In April I learned the uncomfortable truth: datasets are not neutral. The schema, missingness rules, and integrity checks decide what your model is allowed to learn.

Now it is May, and it is time to do the thing everyone hand-waves:

feature engineering - but with microstructure discipline.

Not "RSI" and "MACD". Not vibes.

I want signals that match the mechanics: liquidity being created and removed, because that is what every participant is doing, every second.

This series is research + engineering documentation, not financial advice. I am building systems, measuring behavior, and learning where assumptions break - not recommending trades.

The core feature this month

Liquidity created/removed: net depth change at best bid/ask + near levels, aggregated over time windows.

The key mindset shift

Features are sensors, not indicators. If I cannot explain what market action produces a feature, I do not trust it.

The anti-leakage rule

Every feature must be computable from past + present messages only.

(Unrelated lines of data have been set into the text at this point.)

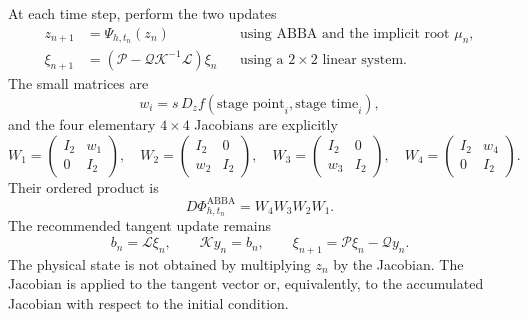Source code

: \documentclass[11pt,a4paper]{article}
\newcommand{\PhiAB}{\Phi^{\mathrm{ABBA}}_{h,t_n}}
\begin{document}
At each time step, perform the two updates
\[
 \boxed{
 \begin{aligned}
 z_{n+1}&=\Psi_{h,t_n}(z_n)
 &&\text{using ABBA and the implicit root }\mu_n,\\[1mm]
 \xi_{n+1}&=
 \left(\mathcal P-\mathcal Q\mathcal K^{-1}\mathcal L\right)\xi_n
 &&\text{using a }2\times2\text{ linear system}.
 \end{aligned}
 }
\]
The small matrices are
\[
 w_i=s\,D_zf(\text{stage point}_i,\text{stage time}_i),
\]
and the four elementary $4\times4$ Jacobians are explicitly
\[
 \boxed{
 W_1=\begin{pmatrix}I_2&w_1\\0&I_2\end{pmatrix},\quad
 W_2=\begin{pmatrix}I_2&0\\w_2&I_2\end{pmatrix},\quad
 W_3=\begin{pmatrix}I_2&0\\w_3&I_2\end{pmatrix},\quad
 W_4=\begin{pmatrix}I_2&w_4\\0&I_2\end{pmatrix}.
 }
\]
Their ordered product is
\[
 D\PhiAB=W_4W_3W_2W_1.
\]
The recommended tangent update remains
\[
 b_n=\mathcal L\xi_n,
 \qquad
 \mathcal K y_n=b_n,
 \qquad
 \xi_{n+1}=\mathcal P\xi_n-\mathcal Qy_n.
\]
The physical state is not obtained by multiplying $z_n$ by the Jacobian. The Jacobian is
applied to the tangent vector or, equivalently, to the accumulated Jacobian with respect
to the initial condition.
\end{document}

No future bars, no "oops I used the close".

Repo focus

Feature computation lives in SnapshotManager (collector + live bot):

Collector/SnapshotManager.py
Chappie/SnapshotManager.py

The microstructure view of signal

At the order-book level, signal is not mystical.

It is mostly three things:

Liquidity gets posted (limit orders appear)
Liquidity gets removed (cancels and market orders)
The queue decides who actually gets filled (time/price priority)

A lot of ML trading features ignore this and operate on price series as if price is the primary object.

But on BitMEX, price is an output of the matching engine.

The book is the input.

So I want features that track how the book changes.

Terminology

Maker: an order that adds liquidity to the book (usually a limit order).
Taker: an order that removes liquidity immediately (market order or aggressive limit order).
Spread: best ask minus best bid.
Depth: the amount of size available at price levels near the top of book.

Why liquidity created/removed is the first feature family I trust

The simplest story:

When buyers are eager, they remove ask liquidity.
When sellers are eager, they remove bid liquidity.
When participants are positioning without urgency, they add liquidity and wait.

So instead of asking "did price go up?", I can ask:

"Is the market currently adding liquidity near the top... or taking it away?"

That question is closer to the mechanics of the matching engine.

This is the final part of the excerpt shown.